Susan Birenbaum is one of an underrepresented group of professionals known as Geriatric Care Managers (GCMs). Different from a home health aide, a geriatric care manager acts as a liaison between relatives of elderly residents and those that care for them – doctors, home aides, therapists, and more.
"A geriatric care manager identifies the aides, supervises them – not necessarily directly, but if they're working with the agency, they liaison with them," according to Birenbaum.
Geriatric care managers are professionally licensed individuals. They received certifications from a variety of institutions, are overseen by the National Association of Professional Geriatric Care Managers, and must have a license to be certified. The majority are social workers, like Birenbaum.
Having a GCM could be an important asset in a building with a growing elderly population, according to some experts. Geoffrey Mazel, a partner in the law firm of Hankin & Mazel, says that there's a "huge need for it, when dealing with an aging population" in co-ops and condos. Currently, he doesn't know of any buildings that have a GCM working with residents.
That's not as surprising as you might think. According to Birenbaum, she does not work directly with boards. Instead, she'll enter into a contract with relatives or neighbors of the elderly resident, and act as a liaison between them. For example, she was referred to a friend, a professor at New York University, who was on the board of her co-op.
"She had a problem with a resident. He had dementia and was a hoarder. My friend called me and asked if I could help; I was able to place him eventually in a nursing home." The board, however, did not contract with Birenbaum for her services; instead, neighbors entered the contract and paid her.
From a management perspective, a hands-off board makes sense. Ellen Kornfeld, a vice president with the Lovett Group, a management firm, says she'd never personally recommend an individual geriatric care manager, unless it was someone she knew – and even then, she'd have reservations.
"In Manhattan, it's very hard; you don't get a lot of them in buildings, where the buildings hire them to work. I don't think we're equipped as agents to make those recommendations," she explains. "You have to know them and their references. I would be reluctant, if it was my mother, unless you were recommending them and saying you used her. [As managers,] we have to be careful."

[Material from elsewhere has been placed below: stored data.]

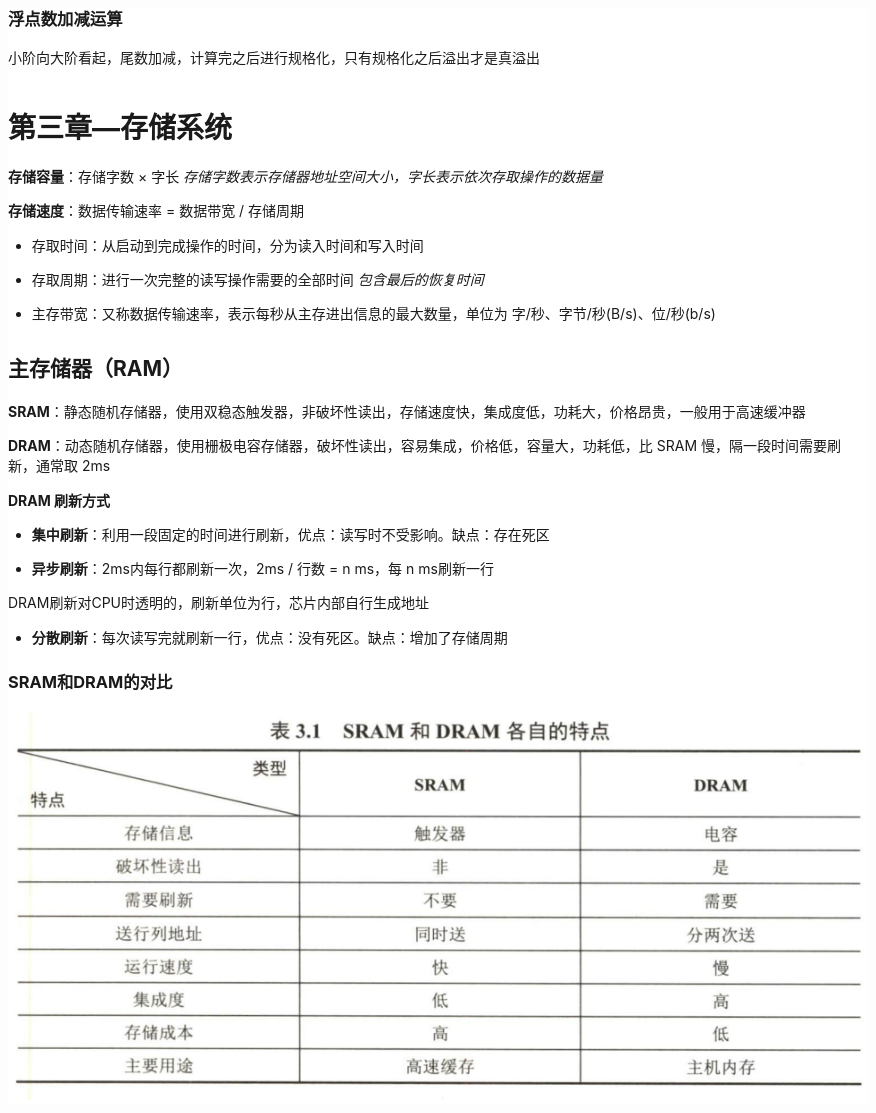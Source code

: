 ### 浮点数加减运算

小阶向大阶看起，尾数加减，计算完之后进行规格化，只有规格化之后溢出才是真溢出

# 第三章—存储系统

**存储容量**：存储字数 × 字长    *存储字数表示存储器地址空间大小，字长表示依次存取操作的数据量*

**存储速度**：数据传输速率 = 数据带宽 / 存储周期

- 存取时间：从启动到完成操作的时间，分为读入时间和写入时间

- 存取周期：进行一次完整的读写操作需要的全部时间 *包含最后的恢复时间*

- 主存带宽：又称数据传输速率，表示每秒从主存进出信息的最大数量，单位为 字/秒、字节/秒(B/s)、位/秒(b/s)

## 主存储器（RAM）

**SRAM**：静态随机存储器，使用双稳态触发器，非破坏性读出，存储速度快，集成度低，功耗大，价格昂贵，一般用于高速缓冲器

**DRAM**：动态随机存储器，使用栅极电容存储器，破坏性读出，容易集成，价格低，容量大，功耗低，比 SRAM 慢，隔一段时间需要刷新，通常取 2ms

**DRAM 刷新方式**

- **集中刷新**：利用一段固定的时间进行刷新，优点：读写时不受影响。缺点：存在死区

- **异步刷新**：2ms内每行都刷新一次，2ms / 行数 = n ms，每 n ms刷新一行

DRAM刷新对CPU时透明的，刷新单位为行，芯片内部自行生成地址

- **分散刷新**：每次读写完就刷新一行，优点：没有死区。缺点：增加了存储周期

### SRAM和DRAM的对比

![SRAM和DRAM的对比.png](imgs/SRAM和DRAM的对比.png)
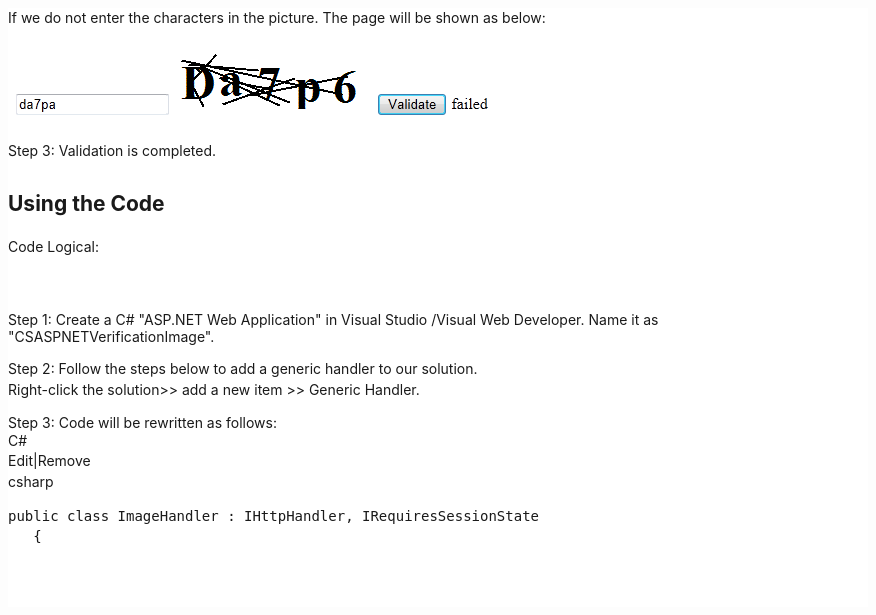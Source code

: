 <span style="">If we do not enter the characters in the picture. The page will be shown as below:
</span></p>
<p class="MsoNormal" style="margin-bottom:0in; margin-bottom:.0001pt; line-height:normal">
<span style=""><img src="74569-image.png" alt="" width="494" height="86" align="middle">
</span><span style=""><span style="">&nbsp;</span> </span></p>
<p class="MsoNormal" style="margin-bottom:0in; margin-bottom:.0001pt; line-height:normal">
<span style="">Step 3: Validation is completed. </span></p>
<h2>Using the Code</h2>
<p class="MsoNormal" style=""><span style="">Code Logical: <span style="">&nbsp;&nbsp;&nbsp;&nbsp;&nbsp;&nbsp;&nbsp;&nbsp;&nbsp;&nbsp;&nbsp;&nbsp;&nbsp;&nbsp;&nbsp;&nbsp;&nbsp;&nbsp;&nbsp;&nbsp;&nbsp;&nbsp;&nbsp;&nbsp;&nbsp;&nbsp;&nbsp;&nbsp;&nbsp;&nbsp;&nbsp;&nbsp;&nbsp;&nbsp;&nbsp;&nbsp;&nbsp;&nbsp;&nbsp;&nbsp;&nbsp;&nbsp;&nbsp;&nbsp;&nbsp;&nbsp;&nbsp;&nbsp;&nbsp;&nbsp;&nbsp;&nbsp;&nbsp;&nbsp;&nbsp;&nbsp;&nbsp;&nbsp;&nbsp;&nbsp;&nbsp;&nbsp;&nbsp;&nbsp;&nbsp;&nbsp;&nbsp;&nbsp;&nbsp;&nbsp;&nbsp;&nbsp;&nbsp;&nbsp;&nbsp;&nbsp;&nbsp;&nbsp;&nbsp;&nbsp;&nbsp;&nbsp;&nbsp;&nbsp;&nbsp;&nbsp;&nbsp;&nbsp;&nbsp;&nbsp;&nbsp;&nbsp;&nbsp;&nbsp;&nbsp;&nbsp;&nbsp;&nbsp;&nbsp;&nbsp;&nbsp;&nbsp;&nbsp;&nbsp;&nbsp;&nbsp;&nbsp;&nbsp;&nbsp;&nbsp;&nbsp;&nbsp;&nbsp;&nbsp;&nbsp;&nbsp;&nbsp;&nbsp;&nbsp;&nbsp;&nbsp;&nbsp;&nbsp;&nbsp;&nbsp;&nbsp;&nbsp;&nbsp;&nbsp;&nbsp;&nbsp;&nbsp;&nbsp;&nbsp;&nbsp;&nbsp;&nbsp;&nbsp;&nbsp;&nbsp;&nbsp;&nbsp;&nbsp;&nbsp;&nbsp;&nbsp;&nbsp;&nbsp;&nbsp;&nbsp;&nbsp;&nbsp;&nbsp;&nbsp;&nbsp;&nbsp;&nbsp;&nbsp;&nbsp;&nbsp;&nbsp;&nbsp;&nbsp;&nbsp;&nbsp;&nbsp;&nbsp;&nbsp;&nbsp;&nbsp;&nbsp;&nbsp;&nbsp;&nbsp;&nbsp;&nbsp;&nbsp;&nbsp;&nbsp;&nbsp;&nbsp;&nbsp;&nbsp;&nbsp;&nbsp;&nbsp;&nbsp;&nbsp;&nbsp;&nbsp;&nbsp;&nbsp;&nbsp;&nbsp;&nbsp;&nbsp;&nbsp;&nbsp;&nbsp;&nbsp;&nbsp;&nbsp;&nbsp;&nbsp;&nbsp;&nbsp;&nbsp;&nbsp;&nbsp;&nbsp;&nbsp;&nbsp;&nbsp;&nbsp;&nbsp;&nbsp;&nbsp;&nbsp;&nbsp;&nbsp;&nbsp;
</span></span></p>
<p class="MsoNormal" style="margin-bottom:0in; margin-bottom:.0001pt; line-height:normal">
<span style="">Step 1: Create a C# &quot;ASP.NET Web Application&quot; in Visual Studio /Visual Web Developer. Name it as &quot;CSASPNETVerificationImage&quot;.
</span></p>
<p class="MsoNormal" style="margin-bottom:0in; margin-bottom:.0001pt; line-height:normal">
<span style=""></span></p>
<p class="MsoNormal"><span style="">Step 2: Follow the steps below to add a generic handler to our solution.<br>
Right-click the solution&gt;&gt; add a new item &gt;&gt; Generic Handler. </span>
</p>
<p class="MsoNormal" style="margin-bottom:0in; margin-bottom:.0001pt; line-height:normal">
<span style="">Step 3: Code will be rewritten as follows: </span></p>
<div class="scriptcode">
<div class="pluginEditHolder" pluginCommand="mceScriptCode">
<div class="title"><span>C#</span></div>
<div class="pluginLinkHolder"><span class="pluginEditHolderLink">Edit</span>|<span class="pluginRemoveHolderLink">Remove</span>
</div>
<span class="hidden">csharp</span>

<pre id="codePreview" class="csharp">
public class ImageHandler : IHttpHandler, IRequiresSessionState
&nbsp;&nbsp; {
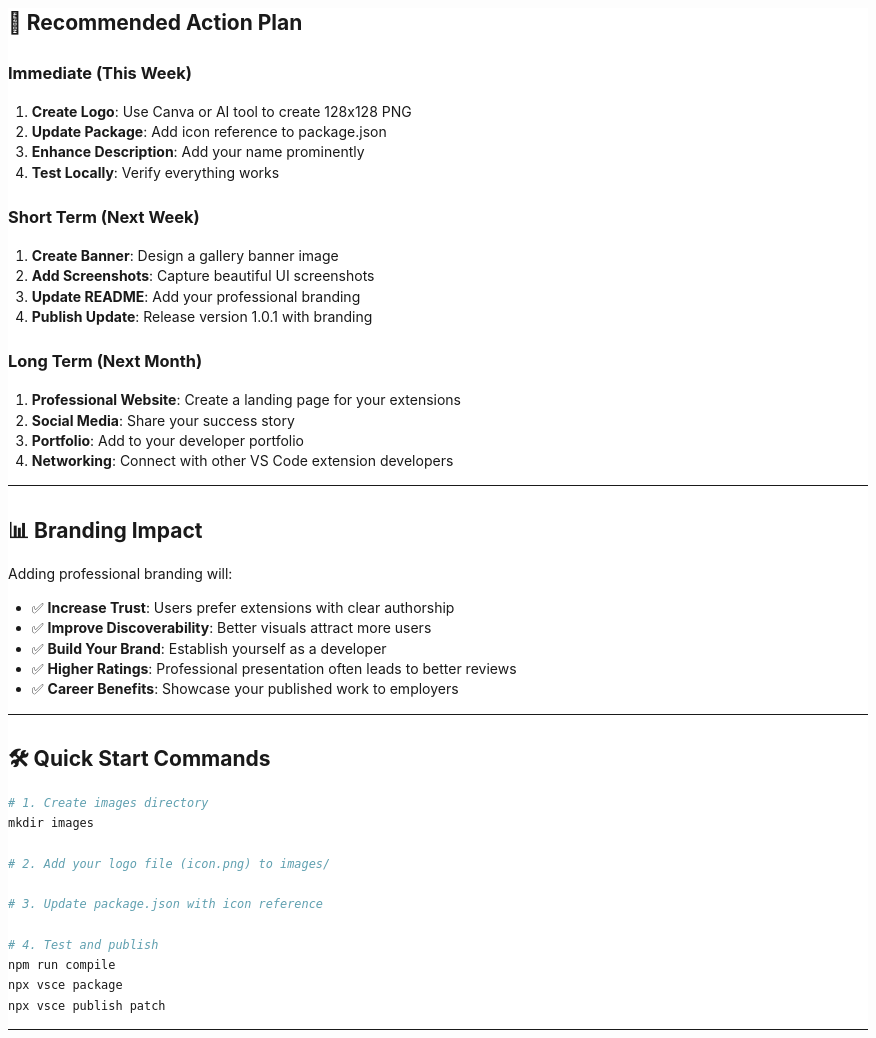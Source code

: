 
## 🎯 Recommended Action Plan

### Immediate (This Week)
1. **Create Logo**: Use Canva or AI tool to create 128x128 PNG
2. **Update Package**: Add icon reference to package.json
3. **Enhance Description**: Add your name prominently
4. **Test Locally**: Verify everything works

### Short Term (Next Week)
1. **Create Banner**: Design a gallery banner image
2. **Add Screenshots**: Capture beautiful UI screenshots
3. **Update README**: Add your professional branding
4. **Publish Update**: Release version 1.0.1 with branding

### Long Term (Next Month)
1. **Professional Website**: Create a landing page for your extensions
2. **Social Media**: Share your success story
3. **Portfolio**: Add to your developer portfolio
4. **Networking**: Connect with other VS Code extension developers

---

## 📊 Branding Impact

Adding professional branding will:
- ✅ **Increase Trust**: Users prefer extensions with clear authorship
- ✅ **Improve Discoverability**: Better visuals attract more users
- ✅ **Build Your Brand**: Establish yourself as a developer
- ✅ **Higher Ratings**: Professional presentation often leads to better reviews
- ✅ **Career Benefits**: Showcase your published work to employers

---

## 🛠️ Quick Start Commands

```powershell
# 1. Create images directory
mkdir images

# 2. Add your logo file (icon.png) to images/

# 3. Update package.json with icon reference

# 4. Test and publish
npm run compile
npx vsce package
npx vsce publish patch
```

---
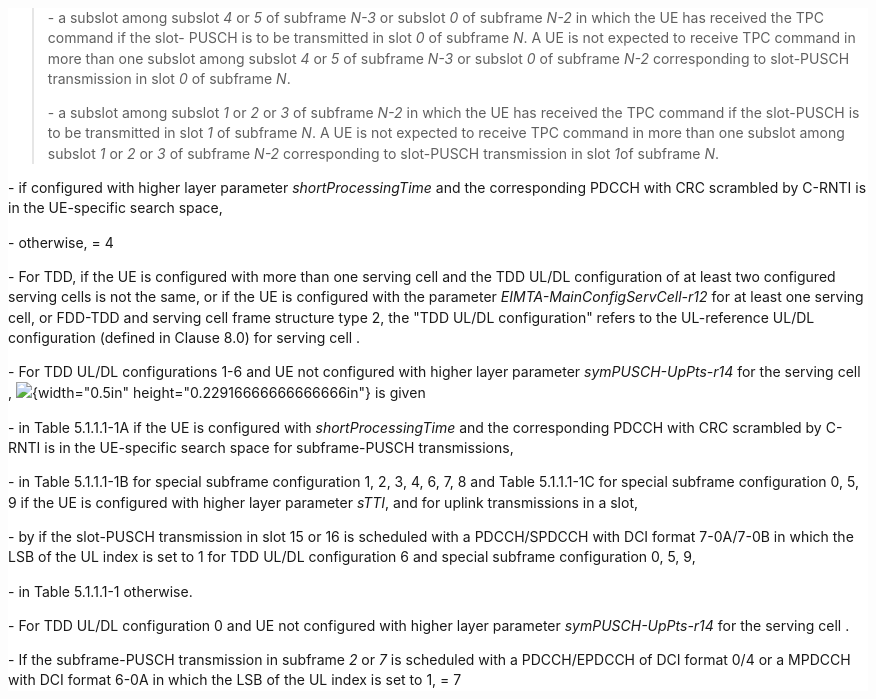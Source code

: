 > \- a subslot among subslot *4* or *5* of subframe *N-3* or subslot *0*
> of subframe *N-2* in which the UE has received the TPC command if the
> slot- PUSCH is to be transmitted in slot *0* of subframe *N*. A UE is
> not expected to receive TPC command in more than one subslot among
> subslot *4* or *5* of subframe *N-3* or subslot *0* of subframe *N-2*
> corresponding to slot-PUSCH transmission in slot *0* of subframe *N*.
>
> \- a subslot among subslot *1* or *2* or *3* of subframe *N-2* in
> which the UE has received the TPC command if the slot-PUSCH is to be
> transmitted in slot *1* of subframe *N*. A UE is not expected to
> receive TPC command in more than one subslot among subslot *1* or *2*
> or *3* of subframe *N-2* corresponding to slot-PUSCH transmission in
> slot *1*of subframe *N*.

\- if configured with higher layer parameter *shortProcessingTime* and
the corresponding PDCCH with CRC scrambled by C-RNTI is in the
UE-specific search space,

\- otherwise, = 4

\- For TDD, if the UE is configured with more than one serving cell and
the TDD UL/DL configuration of at least two configured serving cells is
not the same, or if the UE is configured with the parameter
*EIMTA-MainConfigServCell-r12* for at least one serving cell, or FDD-TDD
and serving cell frame structure type 2, the \"TDD UL/DL configuration\"
refers to the UL-reference UL/DL configuration (defined in Clause 8.0)
for serving cell .

\- For TDD UL/DL configurations 1-6 and UE not configured with higher
layer parameter *symPUSCH-UpPts-r14* for the serving cell ,
![](media/image108.wmf){width="0.5in" height="0.22916666666666666in"} is
given

\- in Table 5.1.1.1-1A if the UE is configured with
*shortProcessingTime* and the corresponding PDCCH with CRC scrambled by
C-RNTI is in the UE-specific search space for subframe-PUSCH
transmissions,

\- in Table 5.1.1.1-1B for special subframe configuration 1, 2, 3, 4, 6,
7, 8 and Table 5.1.1.1-1C for special subframe configuration 0, 5, 9 if
the UE is configured with higher layer parameter *sTTI*, and for uplink
transmissions in a slot,

\- by if the slot-PUSCH transmission in slot 15 or 16 is scheduled with
a PDCCH/SPDCCH with DCI format 7-0A/7-0B in which the LSB of the UL
index is set to 1 for TDD UL/DL configuration 6 and special subframe
configuration 0, 5, 9,

\- in Table 5.1.1.1-1 otherwise.

\- For TDD UL/DL configuration 0 and UE not configured with higher layer
parameter *symPUSCH-UpPts-r14* for the serving cell .

\- If the subframe-PUSCH transmission in subframe *2* or *7* is
scheduled with a PDCCH/EPDCCH of DCI format 0/4 or a MPDCCH with DCI
format 6-0A in which the LSB of the UL index is set to 1, = 7
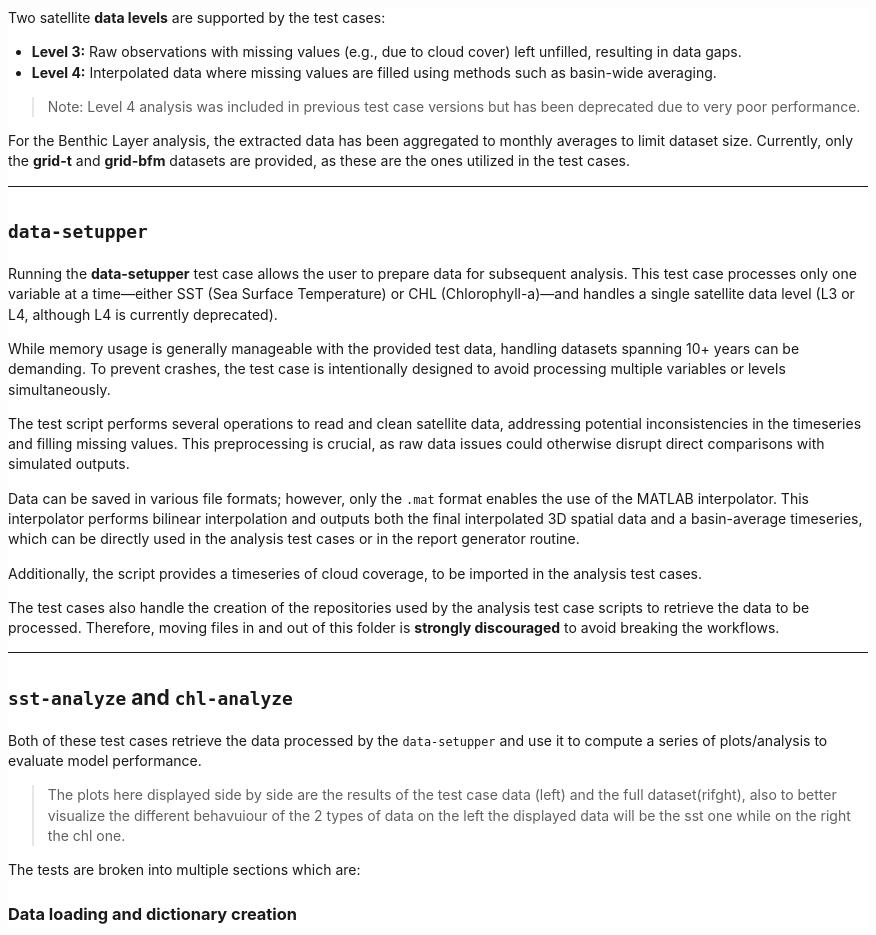 Two satellite **data levels** are supported by the test cases:
- **Level 3:** Raw observations with missing values (e.g., due to cloud cover) left unfilled, resulting in data gaps.
- **Level 4:** Interpolated data where missing values are filled using methods such as basin-wide averaging.

> Note: Level 4 analysis was included in previous test case versions but has been deprecated due to very poor performance.

For the Benthic Layer analysis, the extracted data has been aggregated to monthly averages to limit dataset size. Currently, only the **grid-t** and **grid-bfm** datasets are provided, as these are the ones utilized in the test cases.

---

## `data-setupper`

Running the **data-setupper** test case allows the user to prepare data for subsequent analysis. This test case processes only one variable at a time—either SST (Sea Surface Temperature) or CHL (Chlorophyll-a)—and handles a single satellite data level (L3 or L4, although L4 is currently deprecated).

While memory usage is generally manageable with the provided test data, handling datasets spanning 10+ years can be demanding. To prevent crashes, the test case is intentionally designed to avoid processing multiple variables or levels simultaneously.

The test script performs several operations to read and clean satellite data, addressing potential inconsistencies in the timeseries and filling missing values. This preprocessing is crucial, as raw data issues could otherwise disrupt direct comparisons with simulated outputs.

Data can be saved in various file formats; however, only the `.mat` format enables the use of the MATLAB interpolator. This interpolator performs bilinear interpolation and outputs both the final interpolated 3D spatial data and a basin-average timeseries, which can be directly used in the analysis test cases or in the report generator routine.

Additionally, the script provides a timeseries of cloud coverage, to be imported in the analysis test cases.

The test cases also handle the creation of the repositories used by the analysis test case scripts to retrieve the data to be processed. Therefore, moving files in and out of this folder is **strongly discouraged** to avoid breaking the workflows.

---

## `sst-analyze` and `chl-analyze`

Both of these test cases retrieve the data processed by the `data-setupper` and use it to compute a series of plots/analysis to evaluate model performance.

> The plots here displayed side by side are the results of the test case data (left) and the full dataset(rifght), also to better visualize the different behavuiour of the 2 types of data on the left the displayed data will be the sst one while on the right the chl one.

The tests are broken into multiple sections which are:

### Data loading and dictionary creation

Caution is a good strategy, but boards should be aware of the option. Birenbaum says that she and other GCMs work with families both local and long distance, but it's the faraway relatives that have the most difficulty monitoring elderly residents. She suggests not waiting until a person is in an emergency situation, but rather sitting down with family members beforehand to work out a plan.
Her services can be summed up as "project management on behalf of the family/friends/relatives. I do things that the family may or may not be able to do based on location, or can't handle because they don't have time. I'll go with the resident to doctors, spend time with them if they're in the ER or hospital, and work with doctors to manage care."